13777 Literatura Inglesa

2000-2001



Identificació/Identification:
13777 Literatura Inglesa
Tipus de Curs/Type of Course:
Troncal - Primer cecle (2 Curs)
Créditos/Credits:
5
Condició prèvia/Initial Requirements:
Cap/None
Mètode docent/Teaching and Learning Methods:
Classe magistral i treball en equip (lecture and team-work).
Llengua en que s'imparteix/Language used by lecturer during the course:
Grup A/B: (Castellano) - (Valencià) - (English) - (Deutsch)
Descripció del Curs/Contents for the course:

Introduction and overview to English Literature.
Dyachronic and hypertextual analysis of authors and their works, up-date of current sociological, technological and postmodernist criticism. You should end the course with a broad overview of the literature available on the Internet. Such an overview gives you a chance to link ideas together, see historical shifts in tastes and ideology, create a frame and narrative for the wide array of literary works. As we read through British literature, We'll keep in mind how the British world changes, how the authors of these different historical periods map their own ideas of culture, nature, history, and art. How all that influenced the development of German literature.
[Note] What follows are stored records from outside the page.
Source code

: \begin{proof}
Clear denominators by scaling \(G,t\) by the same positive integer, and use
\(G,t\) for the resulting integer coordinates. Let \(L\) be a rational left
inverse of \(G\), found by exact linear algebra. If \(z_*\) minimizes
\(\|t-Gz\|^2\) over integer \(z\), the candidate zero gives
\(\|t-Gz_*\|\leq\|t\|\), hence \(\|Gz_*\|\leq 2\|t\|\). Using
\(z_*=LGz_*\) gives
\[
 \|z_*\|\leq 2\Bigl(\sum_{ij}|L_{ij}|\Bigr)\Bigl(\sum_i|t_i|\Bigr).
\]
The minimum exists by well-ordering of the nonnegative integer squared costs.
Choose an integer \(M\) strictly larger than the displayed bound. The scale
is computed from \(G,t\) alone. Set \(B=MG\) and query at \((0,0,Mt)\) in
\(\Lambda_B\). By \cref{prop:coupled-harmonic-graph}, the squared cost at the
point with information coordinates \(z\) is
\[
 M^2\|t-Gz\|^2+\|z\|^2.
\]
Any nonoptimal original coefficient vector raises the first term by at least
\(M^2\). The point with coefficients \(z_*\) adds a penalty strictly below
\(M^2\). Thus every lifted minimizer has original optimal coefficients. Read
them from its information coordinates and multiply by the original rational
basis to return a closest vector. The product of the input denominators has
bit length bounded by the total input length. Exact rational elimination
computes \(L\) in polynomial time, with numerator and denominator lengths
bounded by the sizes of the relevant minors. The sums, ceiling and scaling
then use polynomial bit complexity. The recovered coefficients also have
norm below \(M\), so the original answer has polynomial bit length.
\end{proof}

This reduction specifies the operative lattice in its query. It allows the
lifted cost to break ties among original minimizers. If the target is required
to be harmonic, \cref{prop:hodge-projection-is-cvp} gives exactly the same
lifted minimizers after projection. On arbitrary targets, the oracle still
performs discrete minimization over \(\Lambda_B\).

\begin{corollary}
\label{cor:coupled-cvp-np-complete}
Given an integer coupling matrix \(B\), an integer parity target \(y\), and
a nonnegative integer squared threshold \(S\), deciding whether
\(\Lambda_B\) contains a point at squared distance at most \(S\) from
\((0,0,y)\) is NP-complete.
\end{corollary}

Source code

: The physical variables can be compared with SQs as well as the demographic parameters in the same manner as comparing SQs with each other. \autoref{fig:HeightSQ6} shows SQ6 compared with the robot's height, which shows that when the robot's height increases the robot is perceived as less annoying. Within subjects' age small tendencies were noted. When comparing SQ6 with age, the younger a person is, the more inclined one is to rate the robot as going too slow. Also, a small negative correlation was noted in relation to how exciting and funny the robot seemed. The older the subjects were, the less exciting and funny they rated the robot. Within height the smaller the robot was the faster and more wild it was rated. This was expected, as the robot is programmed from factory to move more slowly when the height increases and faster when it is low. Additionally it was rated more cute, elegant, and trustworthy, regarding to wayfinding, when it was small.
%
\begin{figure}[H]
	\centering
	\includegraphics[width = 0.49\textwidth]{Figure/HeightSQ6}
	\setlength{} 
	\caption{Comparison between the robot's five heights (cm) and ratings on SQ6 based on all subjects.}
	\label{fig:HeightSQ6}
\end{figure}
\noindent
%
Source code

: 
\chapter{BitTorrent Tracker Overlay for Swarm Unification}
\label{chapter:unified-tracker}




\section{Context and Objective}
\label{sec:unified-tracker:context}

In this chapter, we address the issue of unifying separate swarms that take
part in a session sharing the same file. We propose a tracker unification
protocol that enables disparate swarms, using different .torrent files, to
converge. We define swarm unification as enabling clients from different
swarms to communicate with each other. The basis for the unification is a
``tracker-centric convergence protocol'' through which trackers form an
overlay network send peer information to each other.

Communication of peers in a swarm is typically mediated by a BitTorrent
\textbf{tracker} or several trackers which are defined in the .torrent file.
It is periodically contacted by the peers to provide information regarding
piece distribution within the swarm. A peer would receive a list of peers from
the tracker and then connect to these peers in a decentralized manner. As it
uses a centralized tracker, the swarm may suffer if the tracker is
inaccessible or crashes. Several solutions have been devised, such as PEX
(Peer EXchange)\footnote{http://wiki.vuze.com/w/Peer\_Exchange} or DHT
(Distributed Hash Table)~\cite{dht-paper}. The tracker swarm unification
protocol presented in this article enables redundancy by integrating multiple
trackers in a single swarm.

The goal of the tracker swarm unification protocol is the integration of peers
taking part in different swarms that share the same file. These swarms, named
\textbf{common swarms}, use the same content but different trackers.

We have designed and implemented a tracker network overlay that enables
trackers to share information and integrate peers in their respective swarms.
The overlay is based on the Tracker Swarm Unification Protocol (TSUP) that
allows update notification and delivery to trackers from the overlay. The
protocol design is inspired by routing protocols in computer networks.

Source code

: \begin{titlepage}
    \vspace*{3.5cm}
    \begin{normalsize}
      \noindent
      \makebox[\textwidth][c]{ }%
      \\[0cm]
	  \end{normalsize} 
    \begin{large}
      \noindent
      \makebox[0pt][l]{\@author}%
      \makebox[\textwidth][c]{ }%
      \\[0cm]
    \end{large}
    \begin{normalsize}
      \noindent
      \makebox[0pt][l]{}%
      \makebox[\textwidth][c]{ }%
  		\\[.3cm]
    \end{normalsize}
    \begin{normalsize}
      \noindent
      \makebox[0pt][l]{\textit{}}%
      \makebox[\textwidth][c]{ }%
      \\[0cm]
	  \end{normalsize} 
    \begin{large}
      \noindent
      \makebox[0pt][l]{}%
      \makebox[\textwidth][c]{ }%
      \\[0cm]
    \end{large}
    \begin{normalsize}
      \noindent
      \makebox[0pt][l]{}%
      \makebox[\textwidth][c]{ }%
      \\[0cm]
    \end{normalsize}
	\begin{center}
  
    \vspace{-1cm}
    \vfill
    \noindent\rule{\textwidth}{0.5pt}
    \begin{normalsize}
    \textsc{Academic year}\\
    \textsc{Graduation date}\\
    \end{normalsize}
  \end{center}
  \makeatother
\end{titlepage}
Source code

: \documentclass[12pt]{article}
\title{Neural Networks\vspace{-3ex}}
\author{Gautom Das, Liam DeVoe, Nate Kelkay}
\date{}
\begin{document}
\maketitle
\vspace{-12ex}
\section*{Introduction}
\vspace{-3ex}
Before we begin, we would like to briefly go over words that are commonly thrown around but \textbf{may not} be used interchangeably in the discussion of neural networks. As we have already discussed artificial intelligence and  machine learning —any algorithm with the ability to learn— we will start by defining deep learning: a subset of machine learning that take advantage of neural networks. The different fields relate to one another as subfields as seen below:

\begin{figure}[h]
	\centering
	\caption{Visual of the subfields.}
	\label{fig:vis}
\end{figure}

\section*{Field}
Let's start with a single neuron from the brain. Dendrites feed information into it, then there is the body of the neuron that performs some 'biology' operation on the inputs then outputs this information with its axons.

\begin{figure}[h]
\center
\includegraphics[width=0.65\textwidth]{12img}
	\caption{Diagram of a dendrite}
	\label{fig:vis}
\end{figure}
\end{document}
In-class activities will be dealt with in-class.
Out_of_class activities will be dealt with virtually, that is based on the use of student e-mail and listserver set-ups.
 

Objetius/Aims of the Course:

To get acquainted with and know about authors, works and literary currents of English literature and to develop or improve a certain critical skill to analyse and comment on ©opyrighted/written text. which the student himself has to produce. You will also be encouraged to publish and contribute with articles to the wide existing number of electronic academic journals with which we maintain a close collaboration through our own publishing house called UVPress.

Evaluació/Assessment:

Reading
These materials, several books, including short, accessible discussions of theory, books and articles that provide model interpretations of some of these texts, as well as a few articles on the very act of reading and how we understand culture are already on-line.

Writing
You will have two formal writing assignments and several informal writing tasks. One short "engagement paper" discussing a critical theory (750-1000 words). One group project that will require each person in the group to write 2500-3000 words; this project is due on the day of thefinal exam. The final project will be defined during the academic course. This class will be very writing intensive.

Speaking
Each class session we will discuss some aspect of literature, of reading strategies, and have some form of practice writing.
On days that are designated as "workshops" we will each bring a draft of the paper and work on improving it with several members of our workshop groups. A workshop only works if you ask questions of your peers and offer useful, concrete advice on how they may improve their papers. We will have several opportunities early on to practice group work if you are not familiar with this kind of classroom situation. Your work group will give two presentations during the semester. These oral presentations should discuss the critical strategy your group has developed, you won't be giving a lecture, you will be contributing to the development of a collective website where your individual contributions can be integrated.

Evaluation
Each assignment sheet describes how that writing task will be assessed. In brief, however, papers will be given a number score from 1 - 10; we will discuss what constitutes each number at the beginning of each assignment. At the end of the course, we will decide on a traditional grade scale to correlate with the numbers.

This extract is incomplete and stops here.